Come in ogni plot che si rispetti, arriva il nipote, un ragazzo da controllare in assenza della madre, che lo dipinge come problematico, ma che rappresenta invece quella generazione che lavora gratis la notte per ripulire la città dall’amianto, che sfoga la rabbia infantilmente nei videogiochi e vuole forse solo conoscere la famiglia.

Questo è un film che racconta cosa sta sotto la scorza, sotto la dura pelle di chi giudichiamo all’istante, che mostra attraverso le conseguenze cosa sta dietro alla gloria di uno sport così estremo. La boxe rovina la vita, "ti mette costantemente in pericolo, o muori o sei in prigione".

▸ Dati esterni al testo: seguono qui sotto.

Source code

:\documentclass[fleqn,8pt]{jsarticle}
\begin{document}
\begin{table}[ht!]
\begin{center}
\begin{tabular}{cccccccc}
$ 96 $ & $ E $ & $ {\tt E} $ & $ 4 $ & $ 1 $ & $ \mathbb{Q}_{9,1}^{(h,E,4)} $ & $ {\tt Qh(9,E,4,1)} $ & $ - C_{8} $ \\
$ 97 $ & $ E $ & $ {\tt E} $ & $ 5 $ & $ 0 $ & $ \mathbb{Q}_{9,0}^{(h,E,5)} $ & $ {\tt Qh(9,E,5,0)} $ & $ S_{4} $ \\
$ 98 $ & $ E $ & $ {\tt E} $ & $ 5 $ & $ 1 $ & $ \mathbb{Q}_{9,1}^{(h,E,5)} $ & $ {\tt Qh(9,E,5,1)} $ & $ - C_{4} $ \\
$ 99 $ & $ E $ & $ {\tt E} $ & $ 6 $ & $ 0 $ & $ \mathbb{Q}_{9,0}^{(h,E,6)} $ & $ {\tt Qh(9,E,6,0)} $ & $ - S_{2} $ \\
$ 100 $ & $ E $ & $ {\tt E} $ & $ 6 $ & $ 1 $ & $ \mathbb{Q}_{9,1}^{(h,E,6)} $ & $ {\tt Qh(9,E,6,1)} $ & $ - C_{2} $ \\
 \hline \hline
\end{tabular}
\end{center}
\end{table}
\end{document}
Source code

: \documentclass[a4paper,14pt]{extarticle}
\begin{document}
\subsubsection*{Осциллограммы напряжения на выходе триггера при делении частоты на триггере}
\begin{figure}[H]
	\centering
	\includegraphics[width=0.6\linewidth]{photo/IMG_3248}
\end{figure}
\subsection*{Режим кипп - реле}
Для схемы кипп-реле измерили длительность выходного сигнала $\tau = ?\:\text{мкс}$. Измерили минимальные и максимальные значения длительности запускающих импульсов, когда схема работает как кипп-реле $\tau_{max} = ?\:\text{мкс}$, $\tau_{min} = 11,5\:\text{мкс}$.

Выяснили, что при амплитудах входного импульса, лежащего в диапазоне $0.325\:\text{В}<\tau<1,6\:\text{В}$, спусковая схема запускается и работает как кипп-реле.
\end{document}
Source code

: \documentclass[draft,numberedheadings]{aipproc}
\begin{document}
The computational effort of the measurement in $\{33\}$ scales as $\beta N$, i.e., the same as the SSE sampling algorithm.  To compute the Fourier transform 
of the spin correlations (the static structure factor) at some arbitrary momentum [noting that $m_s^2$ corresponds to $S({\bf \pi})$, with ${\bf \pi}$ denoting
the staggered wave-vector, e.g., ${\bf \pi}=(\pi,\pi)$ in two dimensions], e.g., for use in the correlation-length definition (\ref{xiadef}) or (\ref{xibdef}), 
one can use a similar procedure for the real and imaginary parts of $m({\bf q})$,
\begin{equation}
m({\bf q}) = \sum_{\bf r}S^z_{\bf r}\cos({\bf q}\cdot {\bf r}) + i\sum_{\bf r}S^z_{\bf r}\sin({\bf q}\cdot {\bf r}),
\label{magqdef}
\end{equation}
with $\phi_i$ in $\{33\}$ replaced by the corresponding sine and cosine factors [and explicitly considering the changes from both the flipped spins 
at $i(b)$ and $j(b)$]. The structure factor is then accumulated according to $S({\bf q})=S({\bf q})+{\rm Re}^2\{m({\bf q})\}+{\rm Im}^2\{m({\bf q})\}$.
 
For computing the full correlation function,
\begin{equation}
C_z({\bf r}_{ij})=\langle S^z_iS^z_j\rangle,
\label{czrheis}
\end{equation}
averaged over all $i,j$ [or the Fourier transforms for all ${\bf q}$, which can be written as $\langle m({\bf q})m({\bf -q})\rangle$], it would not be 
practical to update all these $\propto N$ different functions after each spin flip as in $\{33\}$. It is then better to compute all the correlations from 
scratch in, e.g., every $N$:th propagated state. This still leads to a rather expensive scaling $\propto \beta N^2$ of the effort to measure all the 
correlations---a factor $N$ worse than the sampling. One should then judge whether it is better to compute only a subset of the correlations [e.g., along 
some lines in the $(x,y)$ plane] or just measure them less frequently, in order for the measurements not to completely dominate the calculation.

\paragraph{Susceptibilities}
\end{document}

‘Bang Bang’ sembra riprendere quei topoi a cui siamo abituati nei film sportivi, con il percorso di redenzione dell’antieroe attraverso la crescita formativa dell’alunno e una certa morale. Ma esce dai binari spesso e volentieri, schiva la noia e la prevedibilità, dimostrando – se mai ce ne fosse bisogno – che la realtà è molto più vitale di una finzione edulcorata. Il film vuole mostrare la sofferenza che sta dentro, ma soprattutto fuori dal ring, e si rivolge dichiaratamente a tutte le persone che vivono questa condizione. E noi, non vogliamo che lo sporco, smilzo, malconcio ‘Bang Bang’ perda, mai.